*EXERCISE DETAILS:* Please print each entry below exactly as it stands, but without any pictures.

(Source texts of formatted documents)
——

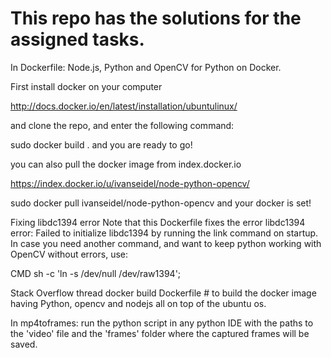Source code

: This repo has the solutions for the assigned tasks.
============================================================

In Dockerfile:
Node.js, Python and OpenCV for Python on Docker.

First install docker on your computer

http://docs.docker.io/en/latest/installation/ubuntulinux/

and clone the repo, and enter the following command:

sudo docker build .
and you are ready to go!

you can also pull the docker image from index.docker.io

https://index.docker.io/u/ivanseidel/node-python-opencv/

sudo docker pull ivanseidel/node-python-opencv
and your docker is set!

Fixing libdc1394 error
Note that this Dockerfile fixes the error libdc1394 error: Failed to initialize libdc1394 by running the link command on startup. In case you need another command, and want to keep python working with OpenCV without errors, use:

CMD sh -c 'ln -s /dev/null /dev/raw1394'; <your-script-here>

Stack Overflow thread
docker build Dockerfile # to build the docker image having Python, opencv and nodejs all on top of the ubuntu os.

In mp4toframes:
run the python script in any python IDE with the paths to the 'video' file and the 'frames' folder where the captured frames will be saved.
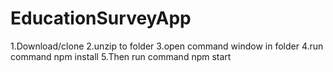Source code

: # EducationSurveyApp
1.Download/clone
2.unzip to folder
3.open command window in folder 
4.run command npm install
5.Then run command npm start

——

*RESULT OF THIS EXERCISE:*
Source code

: This repo has the solutions for the assigned tasks.
============================================================

In Dockerfile:
Node.js, Python and OpenCV for Python on Docker.

First install docker on your computer

http://docs.docker.io/en/latest/installation/ubuntulinux/

and clone the repo, and enter the following command:

sudo docker build .
and you are ready to go!

you can also pull the docker image from index.docker.io

https://index.docker.io/u/ivanseidel/node-python-opencv/

sudo docker pull ivanseidel/node-python-opencv
and your docker is set!

Fixing libdc1394 error
Note that this Dockerfile fixes the error libdc1394 error: Failed to initialize libdc1394 by running the link command on startup. In case you need another command, and want to keep python working with OpenCV without errors, use:

CMD sh -c 'ln -s /dev/null /dev/raw1394'; <your-script-here>

Stack Overflow thread
docker build Dockerfile # to build the docker image having Python, opencv and nodejs all on top of the ubuntu os.

In mp4toframes:
run the python script in any python IDE with the paths to the 'video' file and the 'frames' folder where the captured frames will be saved.
Source code

: # EducationSurveyApp
1.Download/clone
2.unzip to folder
3.open command window in folder 
4.run command npm install
5.Then run command npm start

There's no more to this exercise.